Work instructions => Taking the line that contains "When the main" as the first, copy exactly every line through the last line of the records, and nothing else.

—————

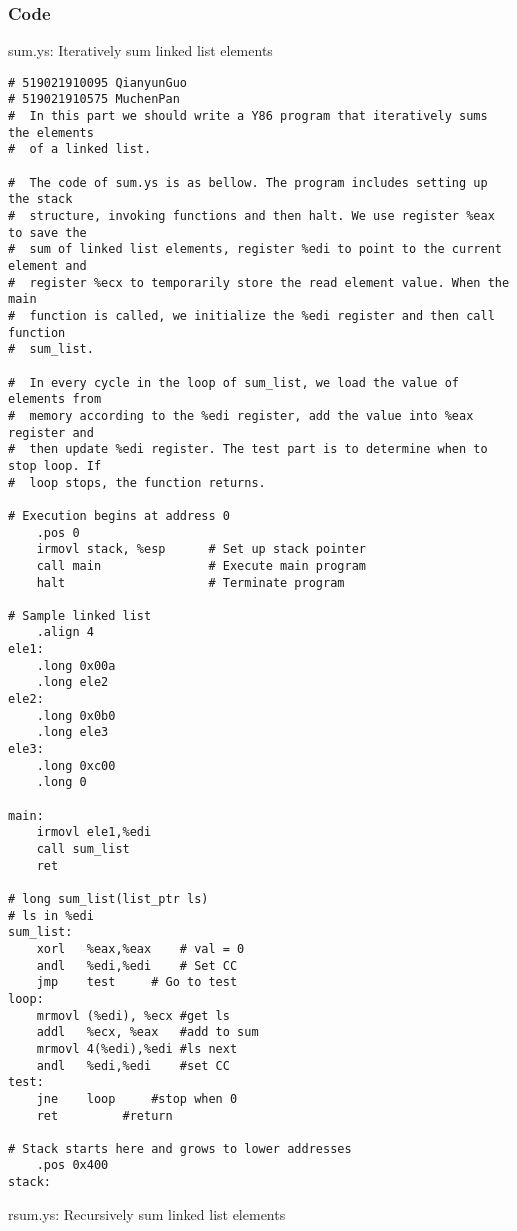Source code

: \documentclass{article}
\begin{document}
\subsubsection{Code}

\begin{center}
{\ttfamily sum.ys}: Iteratively sum linked list elements
\end{center}

\begin{lstlisting}[language={[x86masm]Assembler}]
# 519021910095 QianyunGuo
# 519021910575 MuchenPan
#  In this part we should write a Y86 program that iteratively sums the elements 
#  of a linked list. 

#  The code of sum.ys is as bellow. The program includes setting up the stack 
#  structure, invoking functions and then halt. We use register %eax to save the 
#  sum of linked list elements, register %edi to point to the current element and 
#  register %ecx to temporarily store the read element value. When the main 
#  function is called, we initialize the %edi register and then call function 
#  sum_list. 

#  In every cycle in the loop of sum_list, we load the value of elements from 
#  memory according to the %edi register, add the value into %eax register and 
#  then update %edi register. The test part is to determine when to stop loop. If 
#  loop stops, the function returns.

# Execution begins at address 0
	.pos 0
	irmovl stack, %esp      # Set up stack pointer
	call main               # Execute main program
	halt                    # Terminate program

# Sample linked list
	.align 4
ele1:
    .long 0x00a
    .long ele2
ele2:
    .long 0x0b0
    .long ele3
ele3:
    .long 0xc00
    .long 0

main:
    irmovl ele1,%edi
    call sum_list
    ret

# long sum_list(list_ptr ls)
# ls in %edi
sum_list:
    xorl   %eax,%eax    # val = 0
    andl   %edi,%edi    # Set CC
    jmp    test		# Go to test
loop:
    mrmovl (%edi), %ecx	#get ls
    addl   %ecx, %eax	#add to sum
    mrmovl 4(%edi),%edi	#ls next
    andl   %edi,%edi	#set CC
test:
    jne    loop		#stop when 0
    ret			#return

# Stack starts here and grows to lower addresses
    .pos 0x400
stack:

\end{lstlisting}
\begin{center}
{\ttfamily rsum.ys}: Recursively sum linked list elements
\end{center}
\end{document}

—————

Answer to the problem =>
#  register %ecx to temporarily store the read element value. When the main 
#  function is called, we initialize the %edi register and then call function 
#  sum_list. 

#  In every cycle in the loop of sum_list, we load the value of elements from 
#  memory according to the %edi register, add the value into %eax register and 
#  then update %edi register. The test part is to determine when to stop loop. If 
#  loop stops, the function returns.

# Execution begins at address 0
	.pos 0
	irmovl stack, %esp      # Set up stack pointer
	call main               # Execute main program
	halt                    # Terminate program

# Sample linked list
	.align 4
ele1:
    .long 0x00a
    .long ele2
ele2:
    .long 0x0b0
    .long ele3
ele3:
    .long 0xc00
    .long 0

main:
    irmovl ele1,%edi
    call sum_list
    ret

# long sum_list(list_ptr ls)
# ls in %edi
sum_list:
    xorl   %eax,%eax    # val = 0
    andl   %edi,%edi    # Set CC
    jmp    test		# Go to test
loop:
    mrmovl (%edi), %ecx	#get ls
    addl   %ecx, %eax	#add to sum
    mrmovl 4(%edi),%edi	#ls next
    andl   %edi,%edi	#set CC
test:
    jne    loop		#stop when 0
    ret			#return

# Stack starts here and grows to lower addresses
    .pos 0x400
stack:

\end{lstlisting}
\begin{center}
{\ttfamily rsum.ys}: Recursively sum linked list elements
\end{center}
\end{document}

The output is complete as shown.